Approvato il dl Salvini. La reazione della sinistra non si fa attendere ed è davvero ridicola

Oggi è stato approvato il dl sicurezza fortemente voluto dal vicepremier Matteo Salvini. Un decreto che ha visto l’accordo dei partiti di maggioranza, che ci hanno lavorato insieme rispettando l’impegno del contratto di governo.

Un momento importante per il governo Conte, che aggiunge così ulteriori fatti al proprio curriculum. Come raccontato in questo articolo, il decreto si occupa fondamentalmente di migranti, in diversi aspetti.

Se la maggioranza di gioisce, una sinistra che non sa più che pesci pigliare si scaglia con veemenza, facendo una figuraccia. Niente di nuovo sotto il sole, sempre le stesse accuse infondate, per provare a mascherare un vuoto cosmico di idee proprie.

L’accusa è sempre quella, quel “razzismo” che ritorna come un ritornello mai stanco. “Quanto approvato oggi all’unanimità dal Consiglio dei ministri non è solo in gran parte incostituzionale – sostiene Maurizio Acerbo, segretario nazionale di Prc – ma rafforza l’impianto razzista e xenofobo di un governo che si è imposto con promesse sociali ma sa utilizzare solo il bastone verso nemici immaginari”.

Acerbo come al solito se la prende con le norme che, come promesso in campagna elettorale dal ministro dell’Interno, puntano a ridurre la sacca di criminalità che si viene a creare laddove i clandestini proliferano. Nel dl Migranti è prevista, tra le altre cose, la revoca della cittadinanza agli stranieri sospettati di essere un pericolo per la sicurezza pubblica. Per capirci: se Anis Amri, il jihadista di Berlino, fosse stato un cittadino italiano e fosse stato sospettato di preparare un attentato terroristico, fino a ieri nessuno avrebbe potuto espellerlo dal Belpaese.
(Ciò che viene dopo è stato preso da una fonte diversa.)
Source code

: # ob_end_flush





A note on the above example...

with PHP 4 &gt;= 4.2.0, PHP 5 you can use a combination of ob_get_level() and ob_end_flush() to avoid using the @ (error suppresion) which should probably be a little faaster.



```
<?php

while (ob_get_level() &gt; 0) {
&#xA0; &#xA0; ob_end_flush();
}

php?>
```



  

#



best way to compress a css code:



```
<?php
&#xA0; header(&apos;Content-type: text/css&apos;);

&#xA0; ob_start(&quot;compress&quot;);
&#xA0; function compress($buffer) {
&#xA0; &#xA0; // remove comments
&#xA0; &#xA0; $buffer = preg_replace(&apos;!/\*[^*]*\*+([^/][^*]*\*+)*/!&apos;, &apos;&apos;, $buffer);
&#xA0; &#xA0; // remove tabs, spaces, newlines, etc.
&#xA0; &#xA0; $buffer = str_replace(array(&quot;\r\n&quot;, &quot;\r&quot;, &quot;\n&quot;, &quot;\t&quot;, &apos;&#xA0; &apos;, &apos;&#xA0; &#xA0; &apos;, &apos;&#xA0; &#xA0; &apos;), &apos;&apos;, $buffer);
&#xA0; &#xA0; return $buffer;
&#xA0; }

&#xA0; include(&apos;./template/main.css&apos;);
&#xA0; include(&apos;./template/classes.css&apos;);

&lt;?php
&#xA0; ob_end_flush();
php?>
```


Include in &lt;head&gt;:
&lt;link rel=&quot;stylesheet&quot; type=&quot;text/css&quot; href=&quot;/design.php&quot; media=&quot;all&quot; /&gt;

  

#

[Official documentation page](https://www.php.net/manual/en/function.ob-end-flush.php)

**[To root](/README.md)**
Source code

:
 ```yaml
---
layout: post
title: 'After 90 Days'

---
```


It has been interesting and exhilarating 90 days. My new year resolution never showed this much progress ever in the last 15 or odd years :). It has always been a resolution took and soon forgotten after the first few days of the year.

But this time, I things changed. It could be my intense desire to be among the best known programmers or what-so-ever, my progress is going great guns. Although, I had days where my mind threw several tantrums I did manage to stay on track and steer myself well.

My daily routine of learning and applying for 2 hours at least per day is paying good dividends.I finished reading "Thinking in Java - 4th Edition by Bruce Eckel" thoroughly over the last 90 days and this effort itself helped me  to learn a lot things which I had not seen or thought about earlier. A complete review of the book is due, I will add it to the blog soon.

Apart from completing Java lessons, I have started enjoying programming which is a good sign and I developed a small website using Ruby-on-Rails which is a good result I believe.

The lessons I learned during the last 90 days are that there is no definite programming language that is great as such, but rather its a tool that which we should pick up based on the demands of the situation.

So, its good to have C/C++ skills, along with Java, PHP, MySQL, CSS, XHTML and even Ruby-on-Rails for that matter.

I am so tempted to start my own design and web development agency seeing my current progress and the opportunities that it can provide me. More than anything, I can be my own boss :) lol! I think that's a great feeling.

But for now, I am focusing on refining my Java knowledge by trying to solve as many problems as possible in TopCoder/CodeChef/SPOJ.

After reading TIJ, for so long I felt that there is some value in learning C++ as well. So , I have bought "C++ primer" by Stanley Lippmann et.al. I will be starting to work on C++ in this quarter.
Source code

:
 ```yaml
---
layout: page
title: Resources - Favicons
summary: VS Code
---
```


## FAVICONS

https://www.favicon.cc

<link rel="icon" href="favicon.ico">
Da domani sì. Ma per Prc si tratta di una “misura base di uno Stato di Polizia”

La reazione della sinistra alle nuove norme volute dal Viminale appare già scomposta. Nel calderone delle norme da “Stato di Polizia” Acerbo inserisce pure l’abrogazione della protezione umanitaria, la “reclusione dei richiedenti asilo” e le espulsioni degli irregolari. Senza contare chi “occupa stabili degli immobiliaristi perché senza casa”, come se fosse normale okkupare uno stabile privato.

“Oggi agiscono contro i migranti – continua il segretario di Prc – e chi disobbedisce alla logica dell’intangibilità della grande proprietà, domani lo faranno contro chiunque osi protestare. Altro che prima gli italiani. Questo governo dovrebbe avere la dignità di affermare ‘prima i ricchi’. A 80 anni dalle leggi razziali di Mussolini il Movimento 5 Stelle di Di Maio si rende complice e responsabile di questo ritorno al passato più buio del nostro Paese”.

Una reazione che strappa, al più, una risata di compatimento. Frutto di una sinistra che negli ultimi anni non ha fatto che dilapidare il tesoro elettorale, l’affezione degli elettori, le idee storiche e quanto di buono c’era, per correre dietro a fantasmi. Noi non inferiamo, le urne sono già eloquenti a sufficienza.